Every line below that has the word "Oven" counts once; report how many lines that makes, with no other words.

- [Records from a dataset]:
====================

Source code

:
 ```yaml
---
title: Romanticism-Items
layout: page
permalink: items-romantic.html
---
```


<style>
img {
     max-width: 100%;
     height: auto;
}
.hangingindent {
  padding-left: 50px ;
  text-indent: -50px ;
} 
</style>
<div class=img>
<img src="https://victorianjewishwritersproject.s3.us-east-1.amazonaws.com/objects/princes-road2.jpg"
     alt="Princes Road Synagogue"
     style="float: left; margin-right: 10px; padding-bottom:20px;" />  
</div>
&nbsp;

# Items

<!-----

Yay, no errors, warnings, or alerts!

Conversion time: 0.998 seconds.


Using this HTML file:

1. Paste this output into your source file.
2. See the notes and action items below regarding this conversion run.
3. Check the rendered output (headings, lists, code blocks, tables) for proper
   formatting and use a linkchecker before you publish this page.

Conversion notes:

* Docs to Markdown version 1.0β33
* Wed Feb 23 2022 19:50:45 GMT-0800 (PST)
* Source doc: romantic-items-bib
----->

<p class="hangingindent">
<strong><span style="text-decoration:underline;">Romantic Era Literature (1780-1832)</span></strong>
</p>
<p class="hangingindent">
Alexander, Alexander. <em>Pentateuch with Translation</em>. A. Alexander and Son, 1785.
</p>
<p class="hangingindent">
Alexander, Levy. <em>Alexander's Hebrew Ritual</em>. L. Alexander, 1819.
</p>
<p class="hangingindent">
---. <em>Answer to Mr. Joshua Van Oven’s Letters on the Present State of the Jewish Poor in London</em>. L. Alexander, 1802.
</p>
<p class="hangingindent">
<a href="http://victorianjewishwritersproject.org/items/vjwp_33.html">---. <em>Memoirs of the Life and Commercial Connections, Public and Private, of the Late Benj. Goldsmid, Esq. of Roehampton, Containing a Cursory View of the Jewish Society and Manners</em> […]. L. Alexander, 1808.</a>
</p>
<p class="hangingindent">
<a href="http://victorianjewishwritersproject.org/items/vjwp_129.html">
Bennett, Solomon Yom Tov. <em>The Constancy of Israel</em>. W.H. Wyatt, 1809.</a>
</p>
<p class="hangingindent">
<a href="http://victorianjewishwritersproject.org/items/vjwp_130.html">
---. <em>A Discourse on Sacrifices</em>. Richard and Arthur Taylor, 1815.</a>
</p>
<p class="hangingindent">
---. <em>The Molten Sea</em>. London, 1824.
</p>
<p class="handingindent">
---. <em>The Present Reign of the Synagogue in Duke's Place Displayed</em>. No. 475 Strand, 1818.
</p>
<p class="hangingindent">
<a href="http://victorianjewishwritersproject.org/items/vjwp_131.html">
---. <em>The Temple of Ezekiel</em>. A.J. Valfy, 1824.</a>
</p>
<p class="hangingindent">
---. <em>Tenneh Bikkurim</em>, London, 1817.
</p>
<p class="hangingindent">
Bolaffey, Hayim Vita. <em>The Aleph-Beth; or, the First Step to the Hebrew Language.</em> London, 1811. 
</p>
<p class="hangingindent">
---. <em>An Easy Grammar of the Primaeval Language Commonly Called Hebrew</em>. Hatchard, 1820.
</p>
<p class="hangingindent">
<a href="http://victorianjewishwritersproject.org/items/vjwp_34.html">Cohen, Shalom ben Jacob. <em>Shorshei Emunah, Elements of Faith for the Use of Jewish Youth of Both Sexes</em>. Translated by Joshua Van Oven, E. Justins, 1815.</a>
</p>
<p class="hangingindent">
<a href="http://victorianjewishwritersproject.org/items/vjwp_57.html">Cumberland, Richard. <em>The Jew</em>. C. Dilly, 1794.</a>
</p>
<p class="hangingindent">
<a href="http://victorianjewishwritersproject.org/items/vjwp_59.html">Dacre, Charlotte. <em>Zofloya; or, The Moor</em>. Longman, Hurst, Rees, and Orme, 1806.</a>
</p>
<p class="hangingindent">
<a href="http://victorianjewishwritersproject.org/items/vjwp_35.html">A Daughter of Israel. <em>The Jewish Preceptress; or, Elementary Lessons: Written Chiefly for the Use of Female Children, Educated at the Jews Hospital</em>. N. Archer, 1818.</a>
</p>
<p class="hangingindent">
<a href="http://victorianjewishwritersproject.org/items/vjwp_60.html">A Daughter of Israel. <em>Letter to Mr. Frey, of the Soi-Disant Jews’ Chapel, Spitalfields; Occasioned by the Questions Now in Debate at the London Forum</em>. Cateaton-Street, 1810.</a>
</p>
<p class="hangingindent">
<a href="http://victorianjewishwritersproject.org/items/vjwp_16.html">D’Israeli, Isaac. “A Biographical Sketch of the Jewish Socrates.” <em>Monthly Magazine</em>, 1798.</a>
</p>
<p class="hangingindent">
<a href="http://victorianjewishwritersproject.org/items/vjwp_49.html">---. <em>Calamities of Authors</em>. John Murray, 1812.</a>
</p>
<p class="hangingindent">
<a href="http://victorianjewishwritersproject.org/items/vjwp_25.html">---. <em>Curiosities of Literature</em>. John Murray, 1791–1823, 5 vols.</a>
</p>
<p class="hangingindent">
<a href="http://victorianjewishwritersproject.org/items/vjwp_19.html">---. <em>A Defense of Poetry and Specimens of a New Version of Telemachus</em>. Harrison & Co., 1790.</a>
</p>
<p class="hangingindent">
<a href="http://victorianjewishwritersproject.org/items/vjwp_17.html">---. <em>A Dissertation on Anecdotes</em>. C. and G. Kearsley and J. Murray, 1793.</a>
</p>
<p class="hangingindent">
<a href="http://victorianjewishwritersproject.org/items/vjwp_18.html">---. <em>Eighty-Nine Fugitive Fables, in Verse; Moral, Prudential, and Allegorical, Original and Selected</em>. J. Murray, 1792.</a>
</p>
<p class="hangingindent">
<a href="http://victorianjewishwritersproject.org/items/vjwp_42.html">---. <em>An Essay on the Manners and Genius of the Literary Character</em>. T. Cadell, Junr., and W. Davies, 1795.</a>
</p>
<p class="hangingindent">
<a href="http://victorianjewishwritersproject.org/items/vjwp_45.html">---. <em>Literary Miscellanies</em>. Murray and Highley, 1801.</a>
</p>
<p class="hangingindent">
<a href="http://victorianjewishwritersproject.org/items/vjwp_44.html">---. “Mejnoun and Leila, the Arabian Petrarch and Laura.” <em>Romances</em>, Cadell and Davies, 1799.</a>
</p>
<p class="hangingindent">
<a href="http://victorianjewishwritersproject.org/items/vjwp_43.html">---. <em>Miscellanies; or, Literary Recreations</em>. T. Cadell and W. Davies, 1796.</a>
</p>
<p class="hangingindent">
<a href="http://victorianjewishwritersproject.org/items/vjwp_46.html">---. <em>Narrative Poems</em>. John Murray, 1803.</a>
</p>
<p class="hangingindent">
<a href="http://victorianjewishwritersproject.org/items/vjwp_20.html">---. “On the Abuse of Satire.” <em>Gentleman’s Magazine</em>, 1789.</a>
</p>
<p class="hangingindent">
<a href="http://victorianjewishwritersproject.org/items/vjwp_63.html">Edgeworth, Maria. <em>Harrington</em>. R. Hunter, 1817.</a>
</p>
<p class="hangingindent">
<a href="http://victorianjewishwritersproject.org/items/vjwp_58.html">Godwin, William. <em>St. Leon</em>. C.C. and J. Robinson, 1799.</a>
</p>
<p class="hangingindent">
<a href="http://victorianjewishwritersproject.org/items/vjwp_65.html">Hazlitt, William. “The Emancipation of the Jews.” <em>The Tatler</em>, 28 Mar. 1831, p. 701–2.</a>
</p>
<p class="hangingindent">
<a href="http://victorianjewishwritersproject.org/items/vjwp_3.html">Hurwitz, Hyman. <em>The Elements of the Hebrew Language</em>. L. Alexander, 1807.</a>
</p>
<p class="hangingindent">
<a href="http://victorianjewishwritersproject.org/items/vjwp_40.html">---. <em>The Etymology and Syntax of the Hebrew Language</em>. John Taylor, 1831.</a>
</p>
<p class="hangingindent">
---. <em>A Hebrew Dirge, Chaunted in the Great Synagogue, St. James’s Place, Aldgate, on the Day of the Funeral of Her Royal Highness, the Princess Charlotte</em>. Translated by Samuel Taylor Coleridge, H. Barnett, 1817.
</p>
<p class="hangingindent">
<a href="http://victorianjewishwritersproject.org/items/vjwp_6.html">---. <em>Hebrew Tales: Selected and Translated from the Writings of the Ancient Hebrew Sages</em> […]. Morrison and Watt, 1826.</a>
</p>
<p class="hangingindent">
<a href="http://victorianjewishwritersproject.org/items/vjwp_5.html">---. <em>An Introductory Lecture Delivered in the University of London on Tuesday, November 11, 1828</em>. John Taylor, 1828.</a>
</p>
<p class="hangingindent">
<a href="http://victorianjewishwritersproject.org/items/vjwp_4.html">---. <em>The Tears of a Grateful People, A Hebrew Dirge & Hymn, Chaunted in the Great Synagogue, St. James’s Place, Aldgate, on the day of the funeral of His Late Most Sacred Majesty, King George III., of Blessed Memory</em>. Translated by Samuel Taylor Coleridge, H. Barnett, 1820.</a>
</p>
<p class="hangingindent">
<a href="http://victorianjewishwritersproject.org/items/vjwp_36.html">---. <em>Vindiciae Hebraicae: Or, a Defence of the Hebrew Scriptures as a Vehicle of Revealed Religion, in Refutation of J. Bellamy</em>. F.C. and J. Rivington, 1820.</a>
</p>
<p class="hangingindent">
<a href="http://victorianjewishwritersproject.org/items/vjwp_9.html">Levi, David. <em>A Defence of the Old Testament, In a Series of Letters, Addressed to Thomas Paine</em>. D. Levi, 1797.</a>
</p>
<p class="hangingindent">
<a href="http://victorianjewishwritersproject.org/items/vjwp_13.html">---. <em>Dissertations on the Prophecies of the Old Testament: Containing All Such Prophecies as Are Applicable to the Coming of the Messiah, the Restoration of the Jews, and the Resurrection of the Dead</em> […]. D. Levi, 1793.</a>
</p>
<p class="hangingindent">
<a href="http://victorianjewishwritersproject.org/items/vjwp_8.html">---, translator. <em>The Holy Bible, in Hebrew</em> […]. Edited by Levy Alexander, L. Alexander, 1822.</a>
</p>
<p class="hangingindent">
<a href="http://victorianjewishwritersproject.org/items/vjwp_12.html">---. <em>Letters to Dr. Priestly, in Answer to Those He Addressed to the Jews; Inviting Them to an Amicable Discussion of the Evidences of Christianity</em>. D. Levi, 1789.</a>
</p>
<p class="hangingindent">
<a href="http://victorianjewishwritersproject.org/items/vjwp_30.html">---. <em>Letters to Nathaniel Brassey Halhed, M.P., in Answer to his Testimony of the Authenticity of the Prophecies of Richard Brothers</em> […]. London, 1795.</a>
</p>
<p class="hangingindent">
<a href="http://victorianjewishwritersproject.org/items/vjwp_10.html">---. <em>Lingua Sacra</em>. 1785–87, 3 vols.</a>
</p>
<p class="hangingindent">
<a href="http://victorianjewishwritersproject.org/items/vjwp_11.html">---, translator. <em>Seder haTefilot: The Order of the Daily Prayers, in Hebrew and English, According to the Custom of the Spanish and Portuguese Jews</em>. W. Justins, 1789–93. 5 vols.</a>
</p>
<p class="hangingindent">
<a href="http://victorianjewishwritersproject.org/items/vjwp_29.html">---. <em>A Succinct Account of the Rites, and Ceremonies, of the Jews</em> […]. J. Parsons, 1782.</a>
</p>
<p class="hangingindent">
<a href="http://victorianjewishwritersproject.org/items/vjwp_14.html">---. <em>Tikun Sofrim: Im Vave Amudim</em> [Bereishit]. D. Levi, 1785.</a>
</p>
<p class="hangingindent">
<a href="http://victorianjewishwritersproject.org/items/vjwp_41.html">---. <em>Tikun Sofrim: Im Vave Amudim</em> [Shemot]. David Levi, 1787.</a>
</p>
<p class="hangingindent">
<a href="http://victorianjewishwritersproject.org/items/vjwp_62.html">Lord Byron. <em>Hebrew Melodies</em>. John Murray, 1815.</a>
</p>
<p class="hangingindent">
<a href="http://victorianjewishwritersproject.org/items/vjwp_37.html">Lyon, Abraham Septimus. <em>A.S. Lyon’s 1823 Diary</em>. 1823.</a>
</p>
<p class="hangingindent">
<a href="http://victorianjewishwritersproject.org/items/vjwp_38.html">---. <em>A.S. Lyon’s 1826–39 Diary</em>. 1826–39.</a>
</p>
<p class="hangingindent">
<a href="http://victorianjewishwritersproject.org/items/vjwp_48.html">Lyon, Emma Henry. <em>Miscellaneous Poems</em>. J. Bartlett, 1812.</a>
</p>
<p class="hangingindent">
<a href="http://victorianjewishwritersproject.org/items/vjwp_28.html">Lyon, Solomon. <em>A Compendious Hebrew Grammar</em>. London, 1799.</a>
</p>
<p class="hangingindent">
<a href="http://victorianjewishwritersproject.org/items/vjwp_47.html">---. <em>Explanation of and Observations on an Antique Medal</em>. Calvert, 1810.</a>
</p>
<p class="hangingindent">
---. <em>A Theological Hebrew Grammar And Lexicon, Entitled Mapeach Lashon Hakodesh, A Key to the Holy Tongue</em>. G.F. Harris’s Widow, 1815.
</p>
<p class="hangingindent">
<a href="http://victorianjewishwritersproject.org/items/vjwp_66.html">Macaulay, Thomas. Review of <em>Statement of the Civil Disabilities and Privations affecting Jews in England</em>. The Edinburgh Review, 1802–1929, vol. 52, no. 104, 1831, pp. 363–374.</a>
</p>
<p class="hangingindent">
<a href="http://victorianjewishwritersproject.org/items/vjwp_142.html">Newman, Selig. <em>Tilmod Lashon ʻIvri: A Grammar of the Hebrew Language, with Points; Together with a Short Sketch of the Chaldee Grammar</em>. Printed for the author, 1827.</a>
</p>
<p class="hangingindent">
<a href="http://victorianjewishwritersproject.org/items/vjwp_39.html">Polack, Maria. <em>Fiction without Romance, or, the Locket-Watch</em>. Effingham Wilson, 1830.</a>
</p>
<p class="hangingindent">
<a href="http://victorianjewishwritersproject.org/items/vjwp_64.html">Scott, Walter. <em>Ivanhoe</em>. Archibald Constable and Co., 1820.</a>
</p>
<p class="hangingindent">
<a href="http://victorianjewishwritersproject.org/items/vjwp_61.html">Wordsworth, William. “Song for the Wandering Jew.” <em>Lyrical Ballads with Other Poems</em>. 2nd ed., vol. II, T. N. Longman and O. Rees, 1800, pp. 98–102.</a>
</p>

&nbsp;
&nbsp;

====================

- [ANSWER TO THE EXERCISE]: 2